Arbeitnehmerinnen und Arbeitnehmer, die vollständig remote arbeiten können, werden sogar noch radikaler umziehen, erwartet der Stanford-Professor. Weit hinaus in ländliche Gebiete, in andere Staaten oder sogar ins Ausland. Diese ungebundenen Arbeitnehmenden bringen Geld und Arbeitsplätze mit sich, da sie vor Ort konsumieren und einkaufen. Die Pandemie, die Millionen von Arbeitnehmenden dauerhaft aus den Stadtzentren vertreibt, könnte sich als wirtschaftlicher Retter der ländlichen Regionen weltweit erweisen. Tatsächlich sind in den USA einige der am schnellsten wachsenden Gebiete die landschaftlich reizvolleren, ländlichen Teile des Landes, in die solche Arbeitnehmende dauerhaft umziehen.

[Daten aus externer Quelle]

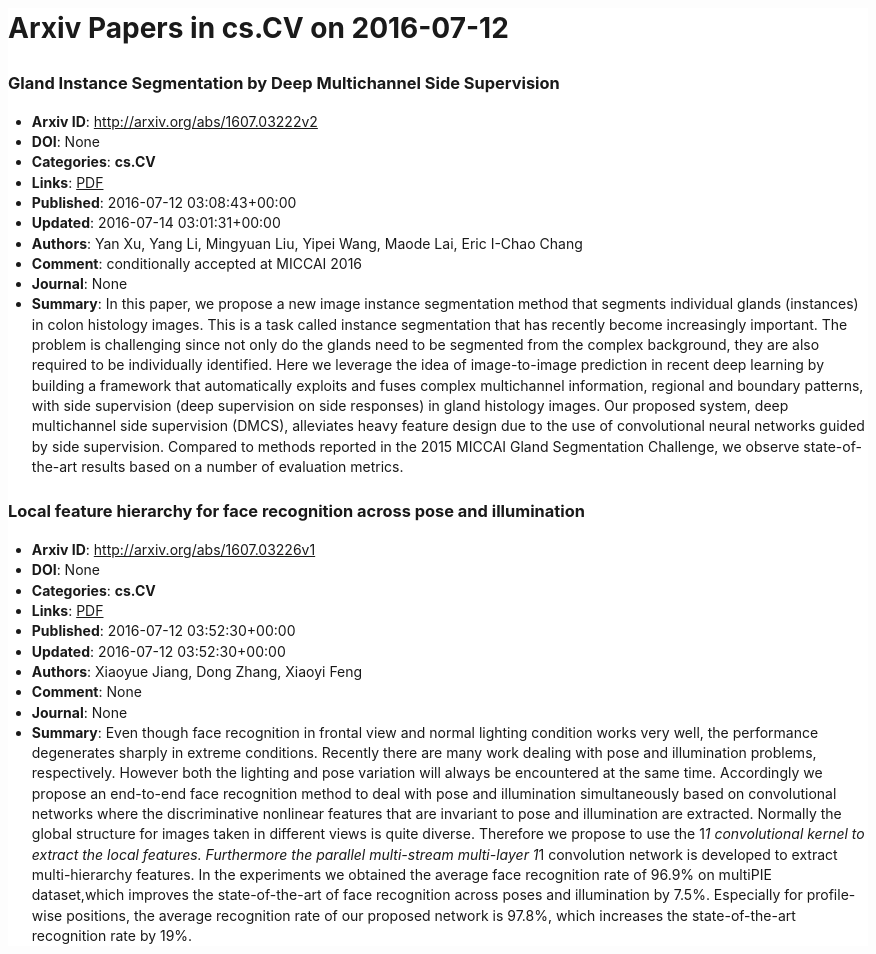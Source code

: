 # Arxiv Papers in cs.CV on 2016-07-12
### Gland Instance Segmentation by Deep Multichannel Side Supervision
- **Arxiv ID**: http://arxiv.org/abs/1607.03222v2
- **DOI**: None
- **Categories**: **cs.CV**
- **Links**: [PDF](http://arxiv.org/pdf/1607.03222v2)
- **Published**: 2016-07-12 03:08:43+00:00
- **Updated**: 2016-07-14 03:01:31+00:00
- **Authors**: Yan Xu, Yang Li, Mingyuan Liu, Yipei Wang, Maode Lai, Eric I-Chao Chang
- **Comment**: conditionally accepted at MICCAI 2016
- **Journal**: None
- **Summary**: In this paper, we propose a new image instance segmentation method that segments individual glands (instances) in colon histology images. This is a task called instance segmentation that has recently become increasingly important. The problem is challenging since not only do the glands need to be segmented from the complex background, they are also required to be individually identified. Here we leverage the idea of image-to-image prediction in recent deep learning by building a framework that automatically exploits and fuses complex multichannel information, regional and boundary patterns, with side supervision (deep supervision on side responses) in gland histology images. Our proposed system, deep multichannel side supervision (DMCS), alleviates heavy feature design due to the use of convolutional neural networks guided by side supervision. Compared to methods reported in the 2015 MICCAI Gland Segmentation Challenge, we observe state-of-the-art results based on a number of evaluation metrics.



### Local feature hierarchy for face recognition across pose and illumination
- **Arxiv ID**: http://arxiv.org/abs/1607.03226v1
- **DOI**: None
- **Categories**: **cs.CV**
- **Links**: [PDF](http://arxiv.org/pdf/1607.03226v1)
- **Published**: 2016-07-12 03:52:30+00:00
- **Updated**: 2016-07-12 03:52:30+00:00
- **Authors**: Xiaoyue Jiang, Dong Zhang, Xiaoyi Feng
- **Comment**: None
- **Journal**: None
- **Summary**: Even though face recognition in frontal view and normal lighting condition works very well, the performance degenerates sharply in extreme conditions. Recently there are many work dealing with pose and illumination problems, respectively. However both the lighting and pose variation will always be encountered at the same time. Accordingly we propose an end-to-end face recognition method to deal with pose and illumination simultaneously based on convolutional networks where the discriminative nonlinear features that are invariant to pose and illumination are extracted. Normally the global structure for images taken in different views is quite diverse. Therefore we propose to use the 1*1 convolutional kernel to extract the local features. Furthermore the parallel multi-stream multi-layer 1*1 convolution network is developed to extract multi-hierarchy features. In the experiments we obtained the average face recognition rate of 96.9% on multiPIE dataset,which improves the state-of-the-art of face recognition across poses and illumination by 7.5%. Especially for profile-wise positions, the average recognition rate of our proposed network is 97.8%, which increases the state-of-the-art recognition rate by 19%.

Hybrides Arbeiten hat Auswirkungen auf die Büroplanung

Während die Einwohner die Stadtzentren verlassen, werden die Büros bleiben. Grosse Unternehmen wollen, dass die Hybridform ein paar Tage pro Woche mit intensiver sozialer, vernetzter und interaktiver Arbeit verbunden ist. Der typische Drei-Zwei-Plan sieht vor, dass die Mitarbeitenden montags und freitags zu Hause ruhige Tätigkeiten wie Lesen und Schreiben ausüben und dienstags, mittwochs und donnerstags ins Büro kommen, um an Sitzungen und Veranstaltungen teilzunehmen. Wenn der Chef möchte, sagt Bloom, dass seine Mitarbeitenden an drei Tagen in der Woche zusammenkommen, muss er Büros im Stadtzentrum bereitstellen, die leicht zu erreichen sind und attraktive Unterhaltungs- und Einkaufsmöglichkeiten bieten. Die Unternehmen machen diese attraktiver, indem sie die klassischen, isolierten Einzelbüros zugunsten von Besprechungsräumen, offenen Lounge-Sitzgelegenheiten und schallgedämmten Zoom-Kubussen aufgeben.

Die Pandemie hat auch der Innovation zur Unterstützung der Telearbeit einen Schub gegeben. Die Arbeit von zu Hause aus wird von fünf Prozent der voll bezahlten Arbeitstage vor der Pandemie auf etwa 25 Prozent nach der Pandemie ansteigen. Dies führt zu einem regelrechten Run von Technologieunternehmen, die nächste «Killer-App», das nächste Produkt oder die nächste Software zur Unterstützung der Heimarbeit zu entwickeln. In den letzten 10 Jahren gab es einige wichtige Innovationen, vor allem Videotelefonie-Anwendungen wie Zoom und Microsoft Teams, File-Sharing-Software wie Dropbox und Kommunikationsplattformen wie Slack. Diese Produkte haben unsere pandemische Erfahrung des Arbeitens von zu Hause aus revoulutioniert.

Im nächsten Jahrzehnt wird sich der Wandel noch schneller vollziehen, da die Unternehmen Milliarden von Dollar in die Entwicklung von Homeoffice-freundlichen Produkten stecken. Ob es sich dabei um virtuelle Realität, KI-gesteuerte Kameras oder holografische Projektionen handelt, das Arbeiten von zu Hause aus wird sich für diejenigen von uns, die das Glück haben, es zu geniessen, radikal verbessern.

Eines ist für Nick Bloom klar: Die Pandemie ist nur der Anfang der Revolution der Heimarbeit.